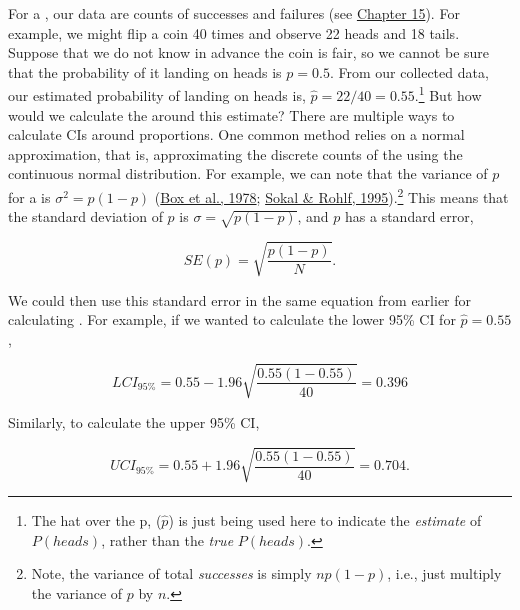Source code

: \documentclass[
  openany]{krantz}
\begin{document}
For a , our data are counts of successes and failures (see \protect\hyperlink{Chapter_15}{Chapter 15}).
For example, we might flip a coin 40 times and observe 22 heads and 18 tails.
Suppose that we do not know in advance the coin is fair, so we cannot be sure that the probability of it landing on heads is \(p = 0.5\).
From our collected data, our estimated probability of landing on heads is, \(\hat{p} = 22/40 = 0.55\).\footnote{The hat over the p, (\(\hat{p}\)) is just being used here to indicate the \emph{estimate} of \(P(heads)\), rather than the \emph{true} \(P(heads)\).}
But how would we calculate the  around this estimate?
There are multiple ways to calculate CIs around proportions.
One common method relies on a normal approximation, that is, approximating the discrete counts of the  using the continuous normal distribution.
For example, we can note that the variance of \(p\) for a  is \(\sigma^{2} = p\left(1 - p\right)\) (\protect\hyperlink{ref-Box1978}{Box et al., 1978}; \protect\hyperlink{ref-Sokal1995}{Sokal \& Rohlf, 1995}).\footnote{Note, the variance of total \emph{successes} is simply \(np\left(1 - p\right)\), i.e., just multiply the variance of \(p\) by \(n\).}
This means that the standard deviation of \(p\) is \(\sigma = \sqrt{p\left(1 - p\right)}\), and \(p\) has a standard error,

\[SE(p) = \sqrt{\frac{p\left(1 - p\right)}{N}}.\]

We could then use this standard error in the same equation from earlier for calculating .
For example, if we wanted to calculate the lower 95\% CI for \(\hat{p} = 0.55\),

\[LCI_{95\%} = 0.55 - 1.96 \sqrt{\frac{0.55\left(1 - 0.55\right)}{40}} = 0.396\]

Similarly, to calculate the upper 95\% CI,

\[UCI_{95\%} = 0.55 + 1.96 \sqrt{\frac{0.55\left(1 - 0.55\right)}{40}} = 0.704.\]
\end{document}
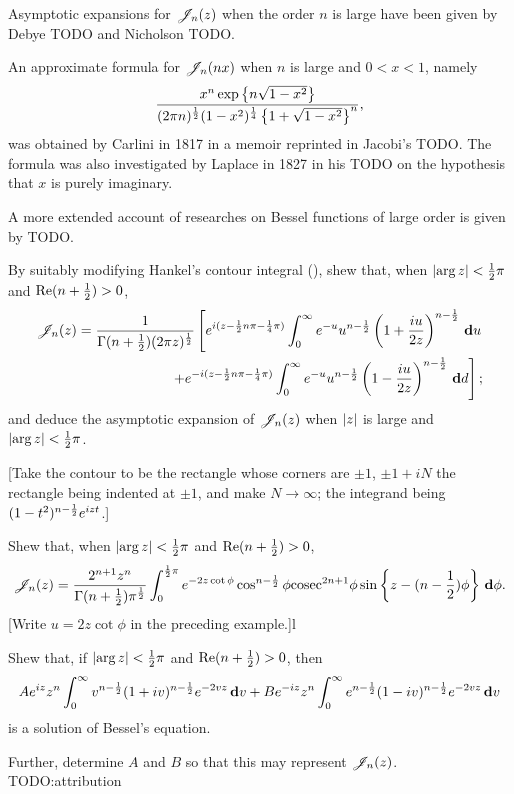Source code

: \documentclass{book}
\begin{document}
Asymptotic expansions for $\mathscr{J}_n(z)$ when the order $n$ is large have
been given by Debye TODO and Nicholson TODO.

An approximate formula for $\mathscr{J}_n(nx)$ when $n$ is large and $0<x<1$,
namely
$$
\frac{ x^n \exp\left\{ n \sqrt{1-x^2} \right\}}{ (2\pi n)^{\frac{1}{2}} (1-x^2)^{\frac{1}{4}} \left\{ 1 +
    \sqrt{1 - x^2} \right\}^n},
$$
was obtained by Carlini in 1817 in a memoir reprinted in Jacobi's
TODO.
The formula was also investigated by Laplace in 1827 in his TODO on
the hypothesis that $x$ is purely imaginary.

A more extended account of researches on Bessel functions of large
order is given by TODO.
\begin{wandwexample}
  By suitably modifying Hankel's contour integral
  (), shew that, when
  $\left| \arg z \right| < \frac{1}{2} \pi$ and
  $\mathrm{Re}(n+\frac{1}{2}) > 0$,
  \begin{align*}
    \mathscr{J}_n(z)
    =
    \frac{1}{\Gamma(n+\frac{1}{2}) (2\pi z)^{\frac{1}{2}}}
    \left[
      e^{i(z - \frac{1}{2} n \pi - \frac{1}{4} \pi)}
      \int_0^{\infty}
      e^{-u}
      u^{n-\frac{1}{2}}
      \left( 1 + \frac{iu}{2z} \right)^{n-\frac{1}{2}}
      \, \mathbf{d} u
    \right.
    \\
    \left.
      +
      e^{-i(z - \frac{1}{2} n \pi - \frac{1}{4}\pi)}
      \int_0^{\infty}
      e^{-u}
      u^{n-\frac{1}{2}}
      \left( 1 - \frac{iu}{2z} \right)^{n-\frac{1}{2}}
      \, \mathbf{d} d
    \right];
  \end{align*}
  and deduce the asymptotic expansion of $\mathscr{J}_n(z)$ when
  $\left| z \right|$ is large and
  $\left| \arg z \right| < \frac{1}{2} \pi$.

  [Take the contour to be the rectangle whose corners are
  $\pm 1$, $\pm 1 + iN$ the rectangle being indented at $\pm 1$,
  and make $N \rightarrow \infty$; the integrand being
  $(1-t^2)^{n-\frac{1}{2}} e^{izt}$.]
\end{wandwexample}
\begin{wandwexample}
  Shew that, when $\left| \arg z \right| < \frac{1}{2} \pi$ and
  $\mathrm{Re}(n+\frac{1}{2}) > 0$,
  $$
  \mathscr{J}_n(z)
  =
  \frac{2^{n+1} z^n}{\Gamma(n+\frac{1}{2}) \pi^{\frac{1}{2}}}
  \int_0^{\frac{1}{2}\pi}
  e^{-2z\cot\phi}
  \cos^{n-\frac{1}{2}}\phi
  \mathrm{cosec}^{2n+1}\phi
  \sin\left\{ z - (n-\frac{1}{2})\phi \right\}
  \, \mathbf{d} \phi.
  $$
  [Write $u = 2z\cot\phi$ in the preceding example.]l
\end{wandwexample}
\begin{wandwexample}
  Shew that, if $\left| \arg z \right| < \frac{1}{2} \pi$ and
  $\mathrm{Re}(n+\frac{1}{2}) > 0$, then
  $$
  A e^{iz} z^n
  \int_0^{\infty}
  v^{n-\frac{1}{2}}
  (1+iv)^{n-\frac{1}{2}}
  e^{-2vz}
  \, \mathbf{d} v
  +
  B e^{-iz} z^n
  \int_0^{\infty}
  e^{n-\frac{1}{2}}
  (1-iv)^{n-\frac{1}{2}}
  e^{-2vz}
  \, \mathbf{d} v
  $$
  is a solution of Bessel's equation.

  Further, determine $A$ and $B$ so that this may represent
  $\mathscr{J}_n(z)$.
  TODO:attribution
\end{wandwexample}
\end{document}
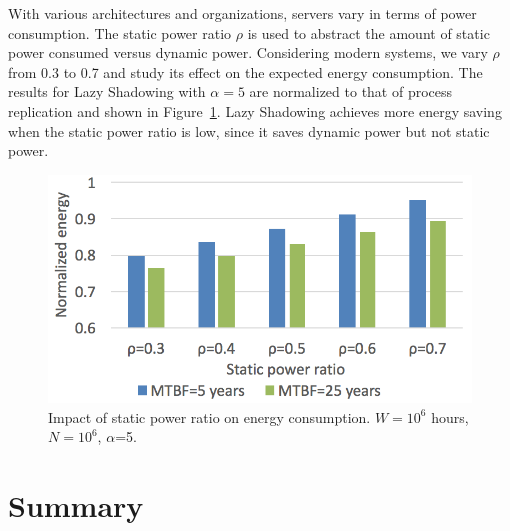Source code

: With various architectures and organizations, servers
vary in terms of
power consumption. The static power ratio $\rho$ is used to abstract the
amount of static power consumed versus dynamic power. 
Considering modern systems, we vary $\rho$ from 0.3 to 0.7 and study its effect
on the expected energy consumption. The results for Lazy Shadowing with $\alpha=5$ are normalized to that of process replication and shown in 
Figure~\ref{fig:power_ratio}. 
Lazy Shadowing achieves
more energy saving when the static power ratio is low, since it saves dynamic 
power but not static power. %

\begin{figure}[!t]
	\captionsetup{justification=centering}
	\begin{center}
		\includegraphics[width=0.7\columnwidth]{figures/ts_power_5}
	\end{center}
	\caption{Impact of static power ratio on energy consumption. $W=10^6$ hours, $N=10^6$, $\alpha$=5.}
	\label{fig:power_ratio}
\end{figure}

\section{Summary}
============
### ASSIGNMENT:
Pick out each line in the material containing "rectangle".

### REPLY TO THE EXERCISE:
  [Take the contour to be the rectangle whose corners are
  $\pm 1$, $\pm 1 + iN$ the rectangle being indented at $\pm 1$,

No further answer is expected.